KMS: encrypt() now validates payloads that are too large (getmoto#7102)

moto/kms/utils.py

@@ -379,6 +379,10 @@ def encrypt(
         raise ValidationException(
             "1 validation error detected: Value at 'plaintext' failed to satisfy constraint: Member must have length greater than or equal to 1"
         )
+    if len(plaintext) > 4096:
+        raise ValidationException(
+            "1 validation error detected: Value at 'plaintext' failed to satisfy constraint: Member must have length less than or equal to 4096"
+        )
 
     iv = os.urandom(IV_LEN)
     aad = _serialize_encryption_context(encryption_context=encryption_context)

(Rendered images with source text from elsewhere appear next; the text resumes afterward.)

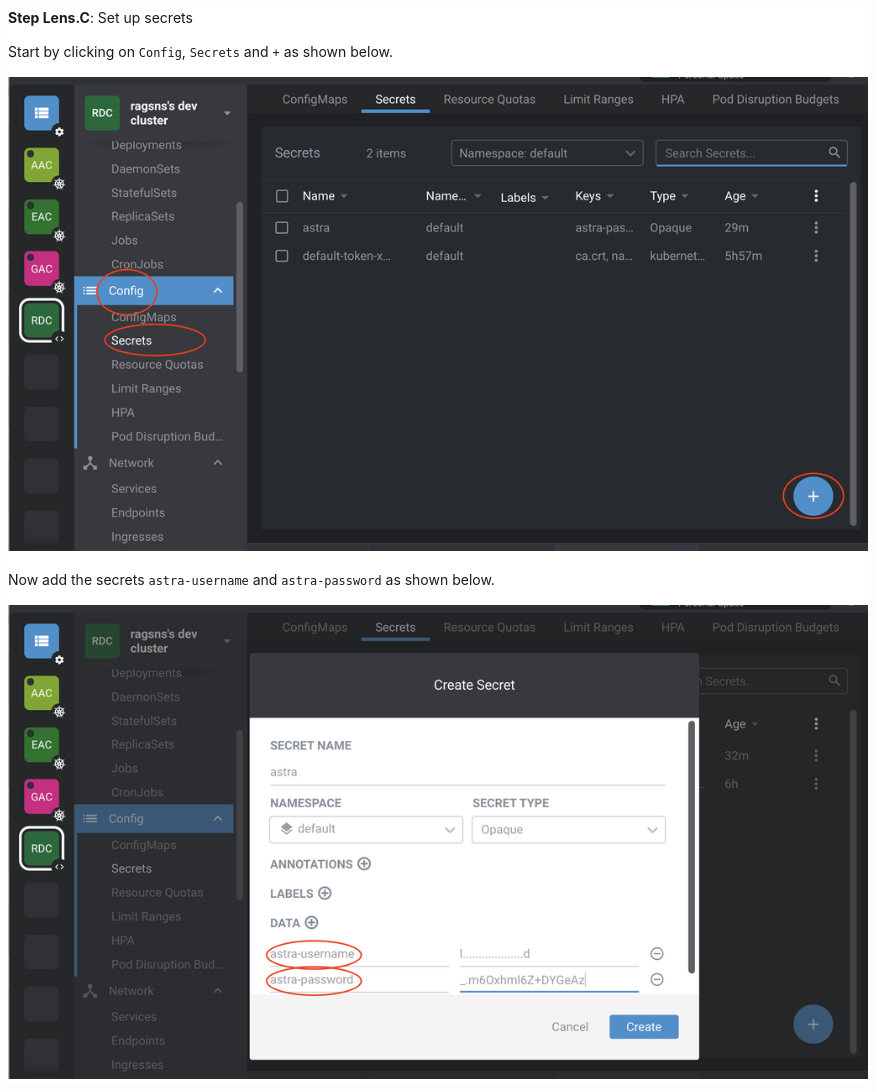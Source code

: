 **Step Lens.C**: Set up secrets

Start by clicking on `Config`, `Secrets` and `+` as shown below.

![lens](images/tutorials/Lenssecret01.png?raw=true)

Now add the secrets `astra-username` and `astra-password` as shown below.

![lens](images/tutorials/Lenssecret02.png?raw=true)

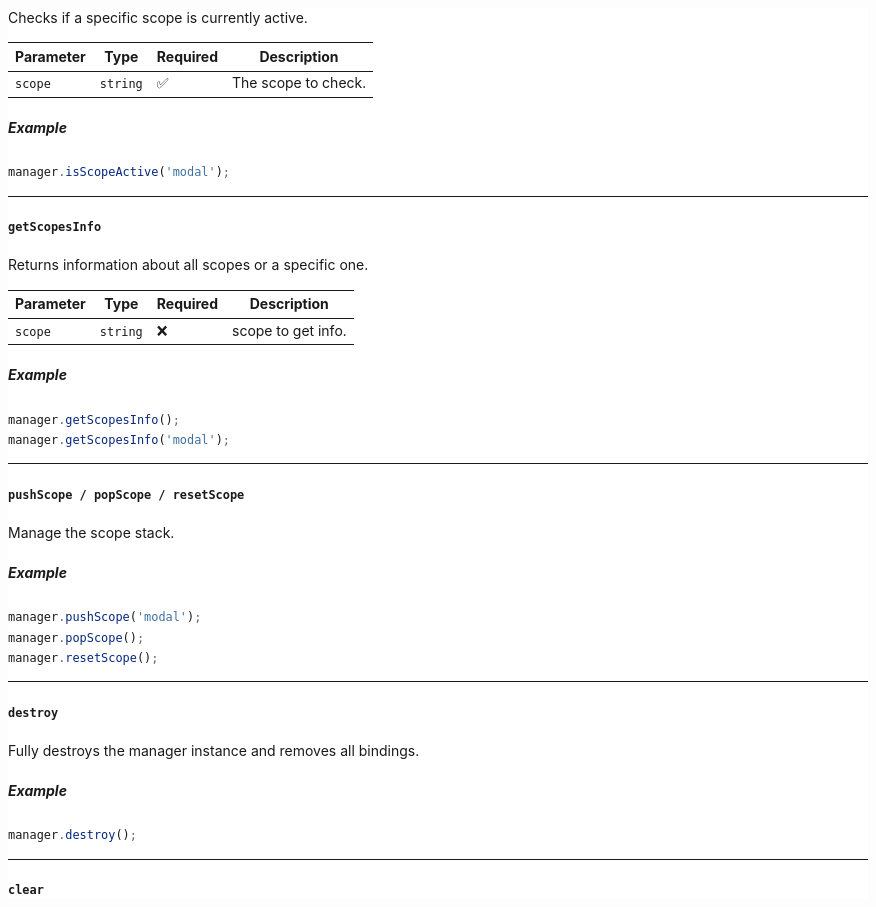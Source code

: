 Checks if a specific scope is currently active.

| Parameter | Type     | Required | Description         |
| --------- | -------- | -------- | ------------------- |
| `scope`   | `string` | ✅       | The scope to check. |

##### Example

```ts
manager.isScopeActive('modal');
```

---

#### **`getScopesInfo`**

Returns information about all scopes or a specific one.

| Parameter | Type     | Required | Description        |
| --------- | -------- | -------- | ------------------ |
| `scope`   | `string` | ❌       | scope to get info. |

##### Example

```ts
manager.getScopesInfo();
manager.getScopesInfo('modal');
```

---

#### **`pushScope / popScope / resetScope`**

Manage the scope stack.

##### Example

```ts
manager.pushScope('modal');
manager.popScope();
manager.resetScope();
```

---

#### **`destroy`**

Fully destroys the manager instance and removes all bindings.

##### Example

```ts
manager.destroy();
```

---

#### **`clear`**
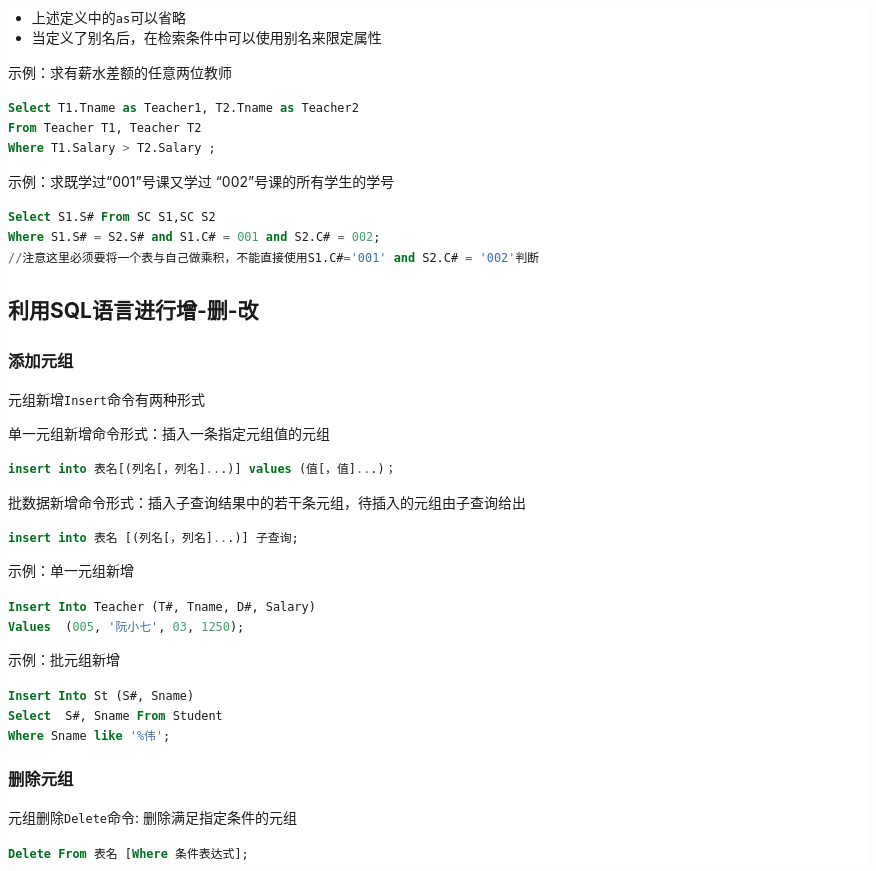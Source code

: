 - 上述定义中的`as`可以省略
- 当定义了别名后，在检索条件中可以使用别名来限定属性

示例：求有薪水差额的任意两位教师

```sql
Select T1.Tname as Teacher1, T2.Tname as Teacher2
From Teacher T1, Teacher T2
Where T1.Salary > T2.Salary ;
```

示例：求既学过“001”号课又学过 “002”号课的所有学生的学号

```sql
Select S1.S# From SC S1,SC S2
Where S1.S# = S2.S# and S1.C# = 001 and S2.C# = 002;
//注意这里必须要将一个表与自己做乘积，不能直接使用S1.C#='001' and S2.C# = '002'判断
```

## 利用SQL语言进行增-删-改

### 添加元组

元组新增`Insert`命令有两种形式

单一元组新增命令形式：插入一条指定元组值的元组

```sql
insert into 表名[(列名[，列名]...)] values (值[，值]...)；
```

批数据新增命令形式：插入子查询结果中的若干条元组，待插入的元组由子查询给出

```sql
insert into 表名 [(列名[，列名]...)] 子查询;
```

示例：单一元组新增

```sql
Insert Into Teacher (T#, Tname, D#, Salary) 
Values  (005, '阮小七', 03, 1250);
```

示例：批元组新增

```sql
Insert Into St (S#, Sname)
Select  S#, Sname From Student
Where Sname like '%伟';
```

### 删除元组

元组删除`Delete`命令: 删除满足指定条件的元组

```sql
Delete From 表名 [Where 条件表达式];
```
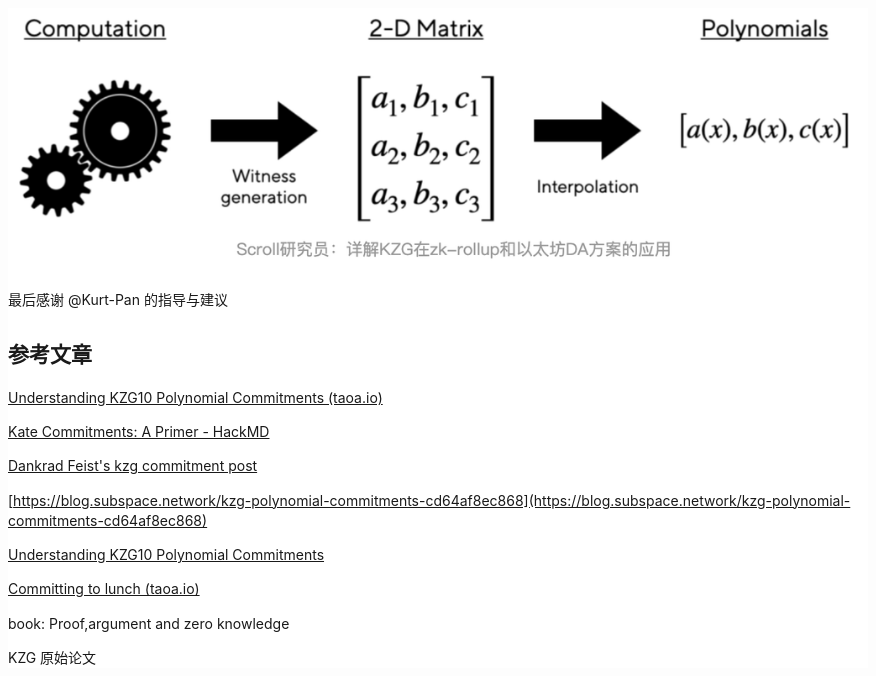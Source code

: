 ![](static/WFhObAEPnoiu9ex8c8wcMZwPn4e.png)

最后感谢 @Kurt-Pan 的指导与建议

## 参考文章

[Understanding KZG10 Polynomial Commitments (taoa.io)](https://taoa.io/posts/Understanding-KZG10-Polynomial-Commitments)

[Kate Commitments: A Primer - HackMD](https://hackmd.io/@tompocock/Hk2A7BD6U)

[Dankrad Feist's kzg commitment post](https://dankradfeist.de/ethereum/2020/06/16/kate-polynomial-commitments.html)

[https://blog.subspace.network/kzg-polynomial-commitments-cd64af8ec868](https://blog.subspace.network/kzg-polynomial-commitments-cd64af8ec868)

[Understanding KZG10 Polynomial Commitments](https://taoa.io/posts/Understanding-KZG10-Polynomial-Commitments)

[Committing to lunch (taoa.io)](https://taoa.io/posts/Committing-to-lunch)

book: Proof,argument and zero knowledge

KZG 原始论文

tests/test_kms/__init__.py

@@ -1 +1,28 @@
-# This file is intentionally left blank.
+import os
+from functools import wraps
+
+from moto import mock_kms
+
+
+def kms_aws_verified(func):
+    """
+    Function that is verified to work against AWS.
+    Can be run against AWS at any time by setting:
+      MOTO_TEST_ALLOW_AWS_REQUEST=true
+
+    If this environment variable is not set, the function runs in a `mock_kms` context.
+    """
+
+    @wraps(func)
+    def pagination_wrapper():
+        allow_aws_request = (
+            os.environ.get("MOTO_TEST_ALLOW_AWS_REQUEST", "false").lower() == "true"
+        )
+
+        if allow_aws_request:
+            return func()
+        else:
+            with mock_kms():
+                return func()
+
+    return pagination_wrapper

tests/test_kms/test_kms_encrypt.py

@@ -6,13 +6,15 @@
 
 from moto import mock_kms
 
+from . import kms_aws_verified
 from .test_kms_boto3 import PLAINTEXT_VECTORS, _get_encoded_value
 
 
-@mock_kms
-def test_create_key_with_empty_content():
+@pytest.mark.aws_verified
+@kms_aws_verified
+def test_encrypt_key_with_empty_content():
     client_kms = boto3.client("kms", region_name="ap-northeast-1")
-    metadata = client_kms.create_key(Policy="my policy")["KeyMetadata"]
+    metadata = client_kms.create_key()["KeyMetadata"]
     with pytest.raises(ClientError) as exc:
         client_kms.encrypt(KeyId=metadata["KeyId"], Plaintext="")
     err = exc.value.response["Error"]
@@ -21,6 +23,23 @@ def test_create_key_with_empty_content():
         err["Message"]
         == "1 validation error detected: Value at 'plaintext' failed to satisfy constraint: Member must have length greater than or equal to 1"
     )
+    client_kms.schedule_key_deletion(KeyId=metadata["KeyId"], PendingWindowInDays=7)
+
+
+@pytest.mark.aws_verified
+@kms_aws_verified
+def test_encrypt_key_with_large_content():
+    client_kms = boto3.client("kms", region_name="ap-northeast-1")
+    metadata = client_kms.create_key()["KeyMetadata"]
+    with pytest.raises(ClientError) as exc:
+        client_kms.encrypt(KeyId=metadata["KeyId"], Plaintext=b"x" * 4097)
+    err = exc.value.response["Error"]
+    assert err["Code"] == "ValidationException"
+    assert (
+        err["Message"]
+        == "1 validation error detected: Value at 'plaintext' failed to satisfy constraint: Member must have length less than or equal to 4096"
+    )
+    client_kms.schedule_key_deletion(KeyId=metadata["KeyId"], PendingWindowInDays=7)
 
 
 @pytest.mark.parametrize("plaintext", PLAINTEXT_VECTORS)